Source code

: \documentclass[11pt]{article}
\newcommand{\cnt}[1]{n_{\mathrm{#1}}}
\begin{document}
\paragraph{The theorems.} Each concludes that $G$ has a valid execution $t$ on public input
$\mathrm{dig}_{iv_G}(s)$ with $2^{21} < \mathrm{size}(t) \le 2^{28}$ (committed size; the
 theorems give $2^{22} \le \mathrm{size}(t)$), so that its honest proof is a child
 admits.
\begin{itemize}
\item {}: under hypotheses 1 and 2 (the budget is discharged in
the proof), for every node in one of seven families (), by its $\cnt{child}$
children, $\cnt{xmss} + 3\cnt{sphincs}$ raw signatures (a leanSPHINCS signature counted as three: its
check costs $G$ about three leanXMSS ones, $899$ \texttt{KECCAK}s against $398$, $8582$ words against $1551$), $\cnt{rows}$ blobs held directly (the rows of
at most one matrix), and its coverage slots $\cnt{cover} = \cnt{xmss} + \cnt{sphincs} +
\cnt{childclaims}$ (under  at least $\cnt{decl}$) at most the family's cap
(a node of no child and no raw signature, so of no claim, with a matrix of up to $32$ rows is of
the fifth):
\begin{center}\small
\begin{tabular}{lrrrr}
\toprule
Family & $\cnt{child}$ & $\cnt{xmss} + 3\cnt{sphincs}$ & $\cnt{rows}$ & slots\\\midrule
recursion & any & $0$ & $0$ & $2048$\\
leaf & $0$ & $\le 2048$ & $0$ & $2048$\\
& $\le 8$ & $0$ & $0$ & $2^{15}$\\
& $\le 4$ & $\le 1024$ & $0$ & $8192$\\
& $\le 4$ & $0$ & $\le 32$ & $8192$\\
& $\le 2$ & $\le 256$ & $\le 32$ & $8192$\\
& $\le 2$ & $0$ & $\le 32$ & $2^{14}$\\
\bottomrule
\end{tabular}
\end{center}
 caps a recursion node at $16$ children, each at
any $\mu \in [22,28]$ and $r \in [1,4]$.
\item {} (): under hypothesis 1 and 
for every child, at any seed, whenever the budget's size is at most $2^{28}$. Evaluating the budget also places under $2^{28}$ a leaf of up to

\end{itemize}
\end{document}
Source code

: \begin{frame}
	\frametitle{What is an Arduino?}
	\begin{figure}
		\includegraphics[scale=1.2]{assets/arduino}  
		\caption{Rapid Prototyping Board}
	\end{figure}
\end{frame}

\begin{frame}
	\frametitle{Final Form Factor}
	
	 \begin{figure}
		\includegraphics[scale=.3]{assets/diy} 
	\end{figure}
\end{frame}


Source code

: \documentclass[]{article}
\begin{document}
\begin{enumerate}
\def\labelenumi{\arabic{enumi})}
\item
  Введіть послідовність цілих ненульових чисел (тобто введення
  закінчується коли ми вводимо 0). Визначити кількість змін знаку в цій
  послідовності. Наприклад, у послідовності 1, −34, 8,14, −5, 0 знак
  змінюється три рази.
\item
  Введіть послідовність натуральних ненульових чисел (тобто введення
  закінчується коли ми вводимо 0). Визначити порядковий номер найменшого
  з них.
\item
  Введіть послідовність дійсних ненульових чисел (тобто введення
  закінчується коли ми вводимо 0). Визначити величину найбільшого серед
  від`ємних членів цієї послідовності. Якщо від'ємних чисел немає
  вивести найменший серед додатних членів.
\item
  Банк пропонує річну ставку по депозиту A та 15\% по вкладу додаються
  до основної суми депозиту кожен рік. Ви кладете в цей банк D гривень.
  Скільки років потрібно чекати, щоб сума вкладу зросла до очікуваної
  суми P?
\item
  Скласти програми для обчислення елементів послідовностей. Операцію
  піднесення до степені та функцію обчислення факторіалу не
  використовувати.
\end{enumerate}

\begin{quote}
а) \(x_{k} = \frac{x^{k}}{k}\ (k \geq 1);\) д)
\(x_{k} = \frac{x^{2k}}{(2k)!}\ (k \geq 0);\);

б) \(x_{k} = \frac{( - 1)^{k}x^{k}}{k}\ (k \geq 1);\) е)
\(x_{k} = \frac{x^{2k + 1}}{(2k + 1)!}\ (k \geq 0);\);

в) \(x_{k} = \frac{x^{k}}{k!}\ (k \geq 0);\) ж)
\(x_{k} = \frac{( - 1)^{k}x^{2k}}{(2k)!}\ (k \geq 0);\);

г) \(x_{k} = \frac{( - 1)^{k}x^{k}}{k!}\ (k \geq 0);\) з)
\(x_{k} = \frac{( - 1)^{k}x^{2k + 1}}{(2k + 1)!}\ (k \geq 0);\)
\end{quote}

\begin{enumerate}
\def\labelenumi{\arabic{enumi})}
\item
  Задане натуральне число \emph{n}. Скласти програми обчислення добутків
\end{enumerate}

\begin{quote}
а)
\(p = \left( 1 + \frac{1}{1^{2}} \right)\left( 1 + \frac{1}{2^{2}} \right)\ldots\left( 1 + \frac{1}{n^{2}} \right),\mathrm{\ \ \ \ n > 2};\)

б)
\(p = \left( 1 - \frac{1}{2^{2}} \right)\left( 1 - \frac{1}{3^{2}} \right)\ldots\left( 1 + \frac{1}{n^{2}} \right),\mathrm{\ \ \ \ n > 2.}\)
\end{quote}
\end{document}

★ ★ ★

Where the listing above has a line with "the family's cap", start there, and output every line exactly through the line with "закінчується коли ми вводимо 0). Визначити величину", which is also included.

\cnt{childclaims}$ (under  at least $\cnt{decl}$) at most the family's cap
(a node of no child and no raw signature, so of no claim, with a matrix of up to $32$ rows is of
the fifth):
\begin{center}\small
\begin{tabular}{lrrrr}
\toprule
Family & $\cnt{child}$ & $\cnt{xmss} + 3\cnt{sphincs}$ & $\cnt{rows}$ & slots\\\midrule
recursion & any & $0$ & $0$ & $2048$\\
leaf & $0$ & $\le 2048$ & $0$ & $2048$\\
& $\le 8$ & $0$ & $0$ & $2^{15}$\\
& $\le 4$ & $\le 1024$ & $0$ & $8192$\\
& $\le 4$ & $0$ & $\le 32$ & $8192$\\
& $\le 2$ & $\le 256$ & $\le 32$ & $8192$\\
& $\le 2$ & $0$ & $\le 32$ & $2^{14}$\\
\bottomrule
\end{tabular}
\end{center}
 caps a recursion node at $16$ children, each at
any $\mu \in [22,28]$ and $r \in [1,4]$.
\item {} (): under hypothesis 1 and 
for every child, at any seed, whenever the budget's size is at most $2^{28}$. Evaluating the budget also places under $2^{28}$ a leaf of up to

\end{itemize}
\end{document}
Source code

: \begin{frame}
	\frametitle{What is an Arduino?}
	\begin{figure}
		\includegraphics[scale=1.2]{assets/arduino}  
		\caption{Rapid Prototyping Board}
	\end{figure}
\end{frame}

\begin{frame}
	\frametitle{Final Form Factor}
	
	 \begin{figure}
		\includegraphics[scale=.3]{assets/diy} 
	\end{figure}
\end{frame}


Source code

: \documentclass[]{article}
\begin{document}
\begin{enumerate}
\def\labelenumi{\arabic{enumi})}
\item
  Введіть послідовність цілих ненульових чисел (тобто введення
  закінчується коли ми вводимо 0). Визначити кількість змін знаку в цій
  послідовності. Наприклад, у послідовності 1, −34, 8,14, −5, 0 знак
  змінюється три рази.
\item
  Введіть послідовність натуральних ненульових чисел (тобто введення
  закінчується коли ми вводимо 0). Визначити порядковий номер найменшого
  з них.
\item
  Введіть послідовність дійсних ненульових чисел (тобто введення
  закінчується коли ми вводимо 0). Визначити величину найбільшого серед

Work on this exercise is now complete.